An Emirates Airbus A380 was forced to make an emergency landing in Sri Lanka at Bandaranaike airport. Smoke had been detected in the cockpit
An Emirates A380 carrying more than 500 people was forced to make an emergency landing in Sri Lanka on Friday after pilots detected smoke in the cockpit, an official at Colombo airport said.
The plane, which landed in Colombo without damage on Friday morning, was 320 miles (600 km) east of the city when the pilots made a distress call.
“We mobilized our emergency services and organized the safe landing of the plane,” the head of the airport’s air navigation services, Crishanthi Tissera, told AFP.
Smoke in the cockpit
The pilots said they had noticed the appearance of smoke in the cockpit, which led the airport to alert teams of firefighters and doctors, she said.

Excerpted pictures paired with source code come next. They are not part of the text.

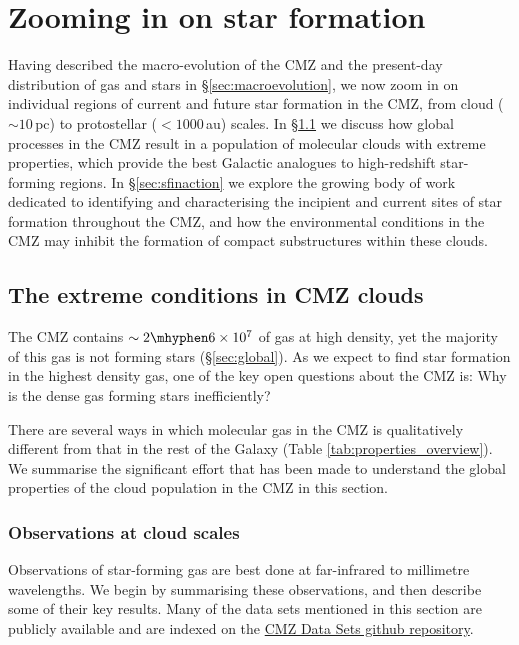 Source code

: \section{Zooming in on star formation} 
\label{sec:cloudtodisc}

Having described the macro-evolution of the CMZ and the present-day distribution of gas and stars in \S\ref{sec:macroevolution}, we now  zoom in on individual regions of current and future star formation in the CMZ, from cloud ($\sim10$\,pc) to protostellar ($<1000$\,au) scales. In \S \ref{sec:extremeclouds} we discuss how global processes in the CMZ result in a population of molecular clouds with extreme properties, which provide the best Galactic analogues to high-redshift star-forming regions. In \S \ref{sec:sfinaction} we explore the growing body of work dedicated to identifying and characterising the incipient and current sites of star formation throughout the CMZ, and how the environmental conditions in the CMZ may inhibit the formation of compact substructures within these clouds.

\subsection{The extreme conditions in CMZ clouds}
\label{sec:extremeclouds}
The CMZ contains $\sim2\mhyphen6\times10^{7}$ \msun of gas at high density, yet the majority of this gas is not forming stars (\S\ref{sec:global}).  
As we expect to find star formation in the highest density gas, one of the key open questions about the CMZ is: Why is the dense gas forming stars inefficiently?

There are several ways in which molecular gas in the CMZ is qualitatively different from that in the rest of the Galaxy (Table \ref{tab:properties_overview}).
We summarise the significant effort that has been made to understand the global properties of the cloud population in the CMZ in this section.

\subsubsection{Observations at cloud scales}

Observations of star-forming gas are best done at far-infrared to millimetre wavelengths.
We begin by summarising these observations, and then describe some of their key results.
Many of the data sets mentioned in this section are publicly available and are indexed on the \href{https://github.com/CentralMolecularZone/DataSets}{CMZ Data Sets github repository}.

The plane landed 39 minutes after the first distress call and all 471 passengers and 30 crew disembark unharmed.
The company said for its part that its flight from Sydney to Dubai had been diverted to Colombo “due to a technical problem” , in a statement, without mentioning the nature of the problem.
Emirates first landed with an A380 in 2012 in Colombo but the airport is not yet equipped to accommodate the world’s largest passenger plane.
Passengers on the plane were transferred to other Emirates flights.